- _Dataset entries_:
__________________________________________________

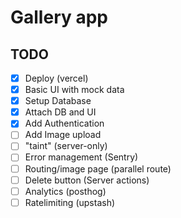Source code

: # Gallery app

## TODO

- [x] Deploy (vercel)
- [x] Basic UI with mock data
- [x] Setup Database
- [x] Attach DB and UI
- [x] Add Authentication
- [ ] Add Image upload
- [ ] "taint" (server-only)
- [ ] Error management (Sentry)
- [ ] Routing/image page (parallel route)
- [ ] Delete button (Server actions)
- [ ] Analytics (posthog)
- [ ] Ratelimiting (upstash)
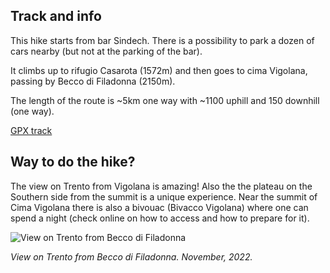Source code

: ## Track and info

This hike starts from bar Sindech. There is a possibility to park a dozen of cars nearby (but not at the parking of the bar).

It climbs up to rifugio Casarota (1572m) and then goes to cima Vigolana, passing by Becco di Filadonna (2150m).

The length of the route is ~5km one way with ~1100 uphill and 150 downhill (one way).

[GPX track](https://raw.githubusercontent.com/cragtracks/cragtracks/master/Hiking/Vigolana%20from%20Sindech/Vigolana_from_Sindech.gpx)

## Way to do the hike?

The view on Trento from Vigolana is amazing! Also the the plateau on the Southern side from the summit is a unique experience.
Near the summit of Cima Vigolana there is also a bivouac (Bivacco Vigolana) where one can spend a night (check online on how to access
and how to prepare for it).

![View on Trento from Becco di Filadonna](https://lh3.googleusercontent.com/pw/AMWts8A71RQSCu7PzCcKYtyLd504xSqyzsK7GPB6Sl04ru8rwbLUUMsf43mvDwR3ibWMVQWEXax42WTVlfB6MCE-NxuJNk8myM66B7pSH1p52QfBV9rrsKfpZhhI5uMHZGVCDk1dfLNVxXxusAboiQD5IKwbku68NK_Kf-TSu9T9TwD1UGai6LPx2ScPvsw6Ts_cxaztXhOMs6L-IGCM55Vr0iqFxBgmp3XPjZloUJu4DMW_cTqfHq-1wUqmkF1DvFM9oIC75-nqQcbnZOn6qdDi23knQyW9BYvOSzqH2OhBR-oC7vNxSyze63Yuw0GhkLGmI5wd0XwDQ-5DhJv-7uIvhN5Oyx7fAFnfSjevV4AbU8L2Nbbr_RXAqrRevmPCmhmjP3Iz6zhhK6pMD5M1bPMwOAwL653g_fy24_zDwUXGbWyf1htIUFV8NpxOC6ClguFsjVCNhmLH3vbFz6FfbncowNDLstmuNl9Kzt9sL-fV0Df_YoknYP7EEBC2QmWTAW7Cgki3T52Uk6OuIc3iB3QKUOrvuP_b39LIdGBe4tIZ9kP0LrncFn3IrJKAbpgGXRAHwBlcKWMWSnb-08L8qlidxCps0ZtPQPa328wiEEjVGCF0a9KabuSf6djc4GkMQwI1eEu4VqVA7CGKSDO6iouAOeenKoviilE3EXurAsWcEMNobZU35ZpMOdShBAe2O-i01DI51s8fGabrFN_Aq_7O2Z-rXYGoaa3pmmbwMMRQoU1RA4uZBrmcJ0I4VYy91S0E_FHwOY3WDNhosMRqLYQE2rdktEStTIxmK0yfibuG-sn1Dw_jaVkj-rS9HEpf6y2-pIUjE_Q56hJlgBZLE013JHp5ToSJ176FTGorir66D8zVR8Zw3k8oWihvZZUyi2w0ZS5pG-QYwwtgsDmXx6ZcLw=w219-h220-no?authuser=0)

*View on Trento from Becco di Filadonna. November, 2022.*
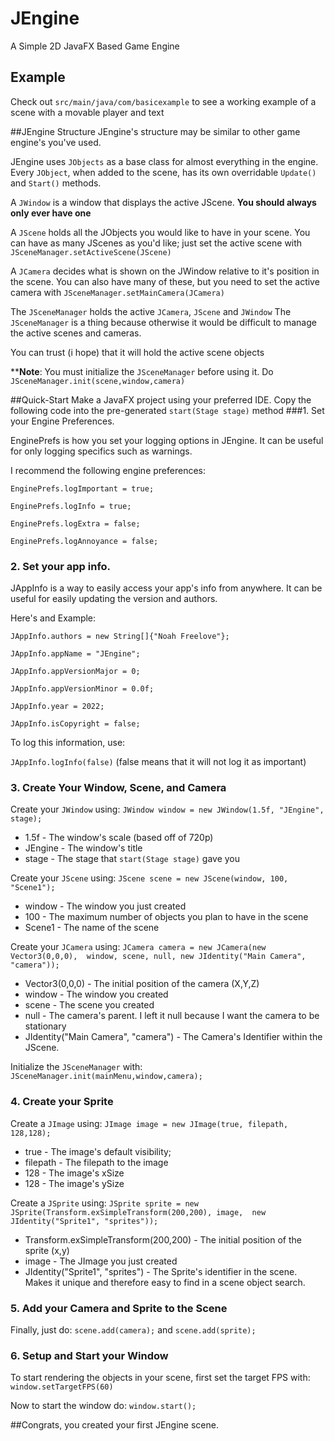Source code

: # JEngine
A Simple 2D JavaFX Based Game Engine

## Example
Check out `src/main/java/com/basicexample` to see a working example of a scene with a movable player and text

##JEngine Structure
JEngine's structure may be similar to other game engine's you've used.

JEngine uses `JObjects` as a base class for almost everything in the engine. Every `JObject`, when added to the scene,
has its own overridable `Update()` and `Start()` methods.

A `JWindow` is a window that displays the active JScene. **You should always only ever have one**

A `JScene` holds all the JObjects you would like to have in your scene. You can have as many JScenes as you'd like; just
set the active scene with `JSceneManager.setActiveScene(JScene)`

A `JCamera` decides what is shown on the JWindow relative to it's position in the scene. You can also have many of these,
but you need to set the active camera with `JSceneManager.setMainCamera(JCamera)`

The `JSceneManager` holds the active `JCamera`, `JScene` and `JWindow`
The `JSceneManager` is a thing because otherwise it would be difficult to manage the active scenes and cameras.

You can trust (i hope) that it will hold the active scene objects

****Note**: You must initialize the `JSceneManager` before using it. Do `JSceneManager.init(scene,window,camera)`

##Quick-Start
Make a JavaFX project using your preferred IDE. Copy the following code into the pre-generated `start(Stage stage)` method
###1. Set your Engine Preferences.

EnginePrefs is how you set your logging options in JEngine. It can be useful for only logging specifics such as warnings.

 I recommend the following engine preferences:
 
`EnginePrefs.logImportant = true;`

 `EnginePrefs.logInfo = true;`

 `EnginePrefs.logExtra = false;`

 `EnginePrefs.logAnnoyance = false;`

### 2. Set your app info.

JAppInfo is a way to easily access your app's info from anywhere. It can be useful for easily updating the
version and authors.

Here's and Example:

`JAppInfo.authors = new String[]{"Noah Freelove"};`

`JAppInfo.appName = "JEngine";`

`JAppInfo.appVersionMajor = 0;`

`JAppInfo.appVersionMinor = 0.0f;`

`JAppInfo.year = 2022;`

`JAppInfo.isCopyright = false;`

To log this information, use:

`JAppInfo.logInfo(false)` (false means that it will not log it as important)

### 3. Create Your Window, Scene, and Camera
Create your `JWindow` using: `JWindow window = new JWindow(1.5f, "JEngine", stage);`

* 1.5f - The window's scale (based off of 720p)
* JEngine - The window's title
* stage - The stage that `start(Stage stage)` gave you

Create your `JScene` using: `JScene scene = new JScene(window, 100, "Scene1");`

* window - The window you just created
* 100 - The maximum number of objects you plan to have in the scene
* Scene1 - The name of the scene

Create your `JCamera` using: `JCamera camera = new JCamera(new Vector3(0,0,0), 
window, scene, null, new JIdentity("Main Camera", "camera"));`

* Vector3(0,0,0) - The initial position of the camera (X,Y,Z)
* window - The window you created
* scene - The scene you created
* null - The camera's parent. I left it null because I want the camera to be stationary
* JIdentity("Main Camera", "camera") - The Camera's Identifier within the JScene.

Initialize the `JSceneManager` with: `JSceneManager.init(mainMenu,window,camera);`

### 4. Create your Sprite
Create a `JImage` using: `JImage image = new JImage(true, filepath, 128,128);`

* true - The image's default visibility;
* filepath - The filepath to the image
* 128 - The image's xSize
* 128 - The image's ySize

Create a `JSprite` using: `JSprite sprite = new JSprite(Transform.exSimpleTransform(200,200), image, 
new JIdentity("Sprite1", "sprites"));`

* Transform.exSimpleTransform(200,200) - The initial position of the sprite (x,y)
* image - The JImage you just created
* JIdentity("Sprite1", "sprites") - The Sprite's identifier in the scene. Makes it unique and therefore easy to find in
a scene object search.

### 5. Add your Camera and Sprite to the Scene
Finally, just do: `scene.add(camera);` and `scene.add(sprite);`

### 6. Setup and Start your Window
To start rendering the objects in your scene, first set the target FPS with: `window.setTargetFPS(60)`

Now to start the window do: `window.start();`

##Congrats, you created your first JEngine scene.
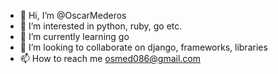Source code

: - 👋 Hi, I’m @OscarMederos
- 👀 I’m interested in python, ruby, go etc.
- 🌱 I’m currently learning go
- 💞️ I’m looking to collaborate on django, frameworks, libraries
- 📫 How to reach me osmed086@gmail.com

<!---
OscarMederos/OscarMederos is a ✨ special ✨ repository because its `README.md` (this file) appears on your GitHub profile.
You can click the Preview link to take a look at your changes.
--->
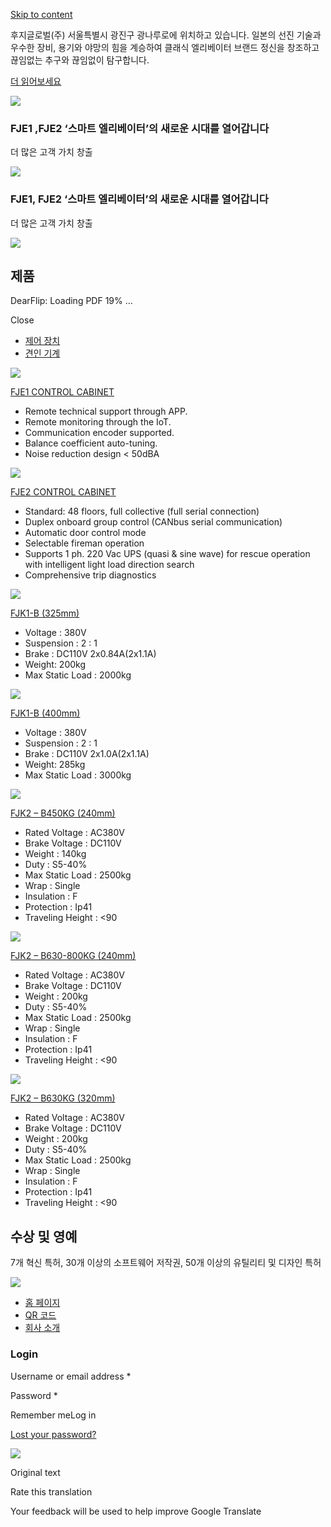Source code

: [Skip to content](https://fuji-global-korea.com/#main)

후지글로벌(주) 서울특별시 광진구 광나루로에 위치하고 있습니다. 일본의 선진 기술과 우수한 장비, 용기와 야망의 힘을 계승하여 클래식 엘리베이터 브랜드 정신을 창조하고 끊임없는 추구와 끊임없이 탐구합니다.

[더 읽어보세요](https://fuji-global-korea.com/about-us/)

![](https://fuji-global-korea.com/wp-content/uploads/2024/05/lift-2.jpg)

### FJE1 ,FJE2 ‘스마트 엘리베이터’의 새로운 시대를 열어갑니다

더 많은 고객 가치 창출

![](https://fuji-global-korea.com/wp-content/uploads/2024/05/lift-1.jpg)

### FJE1, FJE2 ‘스마트 엘리베이터’의 새로운 시대를 열어갑니다

더 많은 고객 가치 창출

![](https://fuji-global-korea.com/wp-content/uploads/2024/05/lift-3.jpg)

## **제품**

DearFlip: Loading PDF 19% ...

Close

- [제어 장치](https://fuji-global-korea.com/#tab_%EC%A0%9C%EC%96%B4-%EC%9E%A5%EC%B9%98)
- [견인 기계](https://fuji-global-korea.com/#tab_%EA%B2%AC%EC%9D%B8-%EA%B8%B0%EA%B3%84)

[![](https://fuji-global-korea.com/wp-content/uploads/2024/05/FJE1-1.png)](https://fuji-global-korea.com/product/name-elevator-traction-machine-236/)

[FJE1 CONTROL CABINET](https://fuji-global-korea.com/product/name-elevator-traction-machine-236/)

- Remote technical support through APP.
- Remote monitoring through the IoT.
- Communication encoder supported.
- Balance coefficient auto-tuning.
- Noise reduction design < 50dBA

[![](https://fuji-global-korea.com/wp-content/uploads/2024/05/FJE2.png)](https://fuji-global-korea.com/product/name-elevator-traction-machine-246/)

[FJE2 CONTROL CABINET](https://fuji-global-korea.com/product/name-elevator-traction-machine-246/)

- Standard: 48 floors, full collective (full serial connection)
- Duplex onboard group control (CANbus serial communication)
- Automatic door control mode
- Selectable fireman operation
- Supports 1 ph. 220 Vac UPS (quasi & sine wave) for rescue operation
with intelligent light load direction
search
- Comprehensive trip diagnostics

[![](https://fuji-global-korea.com/wp-content/uploads/2024/05/FJK1-325mm.png)](https://fuji-global-korea.com/product/name-elevator-traction-machine-251/)

[FJK1-B (325mm)](https://fuji-global-korea.com/product/name-elevator-traction-machine-251/)

- Voltage : 380V
- Suspension : 2 : 1
- Brake : DC110V 2x0.84A(2x1.1A)
- Weight: 200kg
- Max Static Load : 2000kg

[![](https://fuji-global-korea.com/wp-content/uploads/2024/05/FJK1-400mm.png)](https://fuji-global-korea.com/product/name-elevator-traction-machine-248/)

[FJK1-B (400mm)](https://fuji-global-korea.com/product/name-elevator-traction-machine-248/)

- Voltage : 380V
- Suspension : 2 : 1
- Brake : DC110V 2x1.0A(2x1.1A)
- Weight: 285kg
- Max Static Load : 3000kg

[![](https://fuji-global-korea.com/wp-content/uploads/2024/05/FJK2-240mm.png)](https://fuji-global-korea.com/product/fjk2-traction-machine/)

[FJK2 – B450KG (240mm)](https://fuji-global-korea.com/product/fjk2-traction-machine/)

- Rated Voltage : AC380V
- Brake Voltage : DC110V
- Weight : 140kg
- Duty : S5-40%
- Max Static Load : 2500kg
- Wrap : Single
- Insulation : F
- Protection : Ip41
- Traveling Height : <90

[![](https://fuji-global-korea.com/wp-content/uploads/2024/05/FJK2-320mm-1.png)](https://fuji-global-korea.com/product/name-elevator-traction-machine-247/)

[FJK2 – B630-800KG (240mm)](https://fuji-global-korea.com/product/name-elevator-traction-machine-247/)

- Rated Voltage : AC380V
- Brake Voltage : DC110V
- Weight : 200kg
- Duty : S5-40%
- Max Static Load : 2500kg
- Wrap : Single
- Insulation : F
- Protection : Ip41
- Traveling Height : <90

[![](https://fuji-global-korea.com/wp-content/uploads/2024/05/FJK2-320mm-1.png)](https://fuji-global-korea.com/product/name-elevator-traction-machine-244/)

[FJK2 – B630KG (320mm)](https://fuji-global-korea.com/product/name-elevator-traction-machine-244/)

- Rated Voltage : AC380V
- Brake Voltage : DC110V
- Weight : 200kg
- Duty : S5-40%
- Max Static Load : 2500kg
- Wrap : Single
- Insulation : F
- Protection : Ip41
- Traveling Height : <90

## **수상 및 영예**

7개 혁신 특허, 30개 이상의 소프트웨어 저작권, 50개 이상의 유틸리티 및 디자인 특허

![](https://fuji-global-korea.com/wp-content/uploads/2024/05/hinh-1.jpg)

- [홈 페이지](https://fuji-global-korea.com/)
- [QR 코드](https://fuji-global-korea.com/qr-code/)
- [회사 소개](https://fuji-global-korea.com/about-us/)

### Login

Username or email address \*

Password \*

Remember meLog in

[Lost your password?](https://fuji-global-korea.com/tai-khoan/lost-password/)

![](https://fonts.gstatic.com/s/i/productlogos/translate/v14/24px.svg)

Original text

Rate this translation

Your feedback will be used to help improve Google Translate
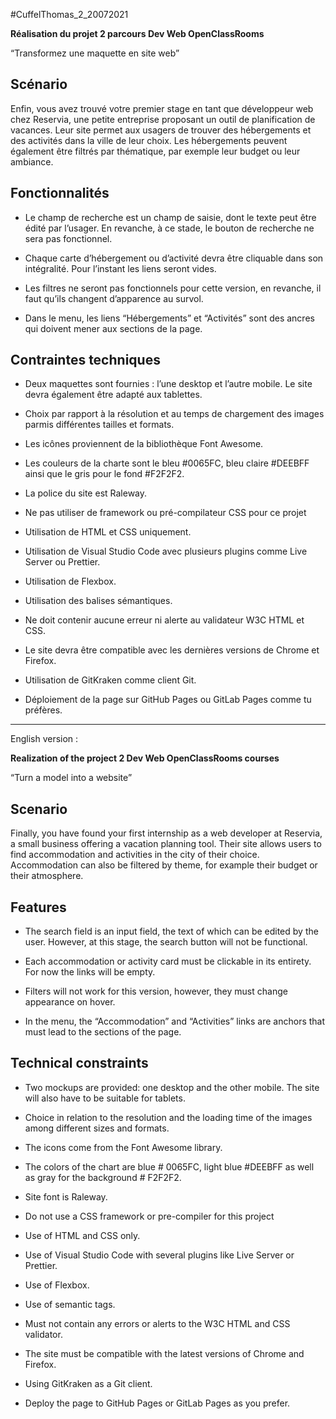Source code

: #CuffelThomas_2_20072021 

  

 __Réalisation du projet 2 parcours Dev Web OpenClassRooms__

  

“Transformez une maquette en site web”

__Scénario__
-----------------

Enfin, vous avez trouvé votre premier stage en tant que développeur web chez Reservia,
une petite entreprise proposant un outil de planification de vacances.
Leur site permet aux usagers de trouver des hébergements et des activités dans la ville de leur choix.
Les hébergements peuvent également être filtrés par thématique, par exemple leur budget ou leur ambiance.


__Fonctionnalités__ 
-----------------

* Le champ de recherche est un champ de saisie, dont le texte peut être édité par l’usager.
      En revanche, à ce stade, le bouton de recherche ne sera pas fonctionnel.     

* Chaque carte d’hébergement ou d’activité devra être cliquable dans son intégralité. Pour l’instant les liens seront vides.

* Les filtres ne seront pas fonctionnels pour cette version, en revanche, il faut qu’ils changent d’apparence au survol.

* Dans le menu, les liens “Hébergements” et “Activités” sont des ancres qui doivent mener aux sections de la page. 

  

__Contraintes techniques__ 
-----------------

* Deux maquettes sont fournies : l’une desktop et l’autre mobile. Le site devra également être adapté aux tablettes.
    
* Choix par rapport à la résolution et au temps de chargement des images parmis différentes tailles et formats.

* Les icônes proviennent de la bibliothèque Font Awesome.      

* Les couleurs de la charte sont le bleu #0065FC, bleu claire #DEEBFF ainsi que le gris pour le fond #F2F2F2. 

* La police du site est Raleway. 

* Ne pas utiliser de framework ou pré-compilateur CSS pour ce projet  

* Utilisation de HTML et CSS uniquement. 

* Utilisation de Visual Studio Code avec plusieurs plugins comme Live Server ou Prettier. 

* Utilisation de Flexbox. 

* Utilisation des balises sémantiques. 

* Ne doit contenir aucune erreur ni alerte au validateur W3C HTML et CSS. 

* Le site devra être compatible avec les dernières versions de Chrome et Firefox. 

* Utilisation de GitKraken comme client Git. 

* Déploiement de la page sur GitHub Pages ou GitLab Pages comme tu préfères. 

---------------------------------------------------

English version :
    
    
__Realization of the project 2 Dev Web OpenClassRooms courses__

  

“Turn a model into a website”

__Scenario__
-----------------

Finally, you have found your first internship as a web developer at Reservia,
a small business offering a vacation planning tool.
Their site allows users to find accommodation and activities in the city of their choice.
Accommodation can also be filtered by theme, for example their budget or their atmosphere.  

__Features__
-----------------

* The search field is an input field, the text of which can be edited by the user.
      However, at this stage, the search button will not be functional.

* Each accommodation or activity card must be clickable in its entirety. For now the links will be empty.

* Filters will not work for this version, however, they must change appearance on hover.

* In the menu, the “Accommodation” and “Activities” links are anchors that must lead to the sections of the page.

  

__Technical constraints__
-----------------

* Two mockups are provided: one desktop and the other mobile. The site will also have to be suitable for tablets.
    
* Choice in relation to the resolution and the loading time of the images among different sizes and formats.

* The icons come from the Font Awesome library.

* The colors of the chart are blue # 0065FC, light blue #DEEBFF as well as gray for the background # F2F2F2.

* Site font is Raleway.

* Do not use a CSS framework or pre-compiler for this project

* Use of HTML and CSS only.

* Use of Visual Studio Code with several plugins like Live Server or Prettier.

* Use of Flexbox.

* Use of semantic tags.

* Must not contain any errors or alerts to the W3C HTML and CSS validator.

* The site must be compatible with the latest versions of Chrome and Firefox.

* Using GitKraken as a Git client.

* Deploy the page to GitHub Pages or GitLab Pages as you prefer.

__________________________________________________

- _Work instruction_: Copy out each line of the data in which the word "projet" appears.

- _Response for this exercise_:
 __Réalisation du projet 2 parcours Dev Web OpenClassRooms__
* Ne pas utiliser de framework ou pré-compilateur CSS pour ce projet  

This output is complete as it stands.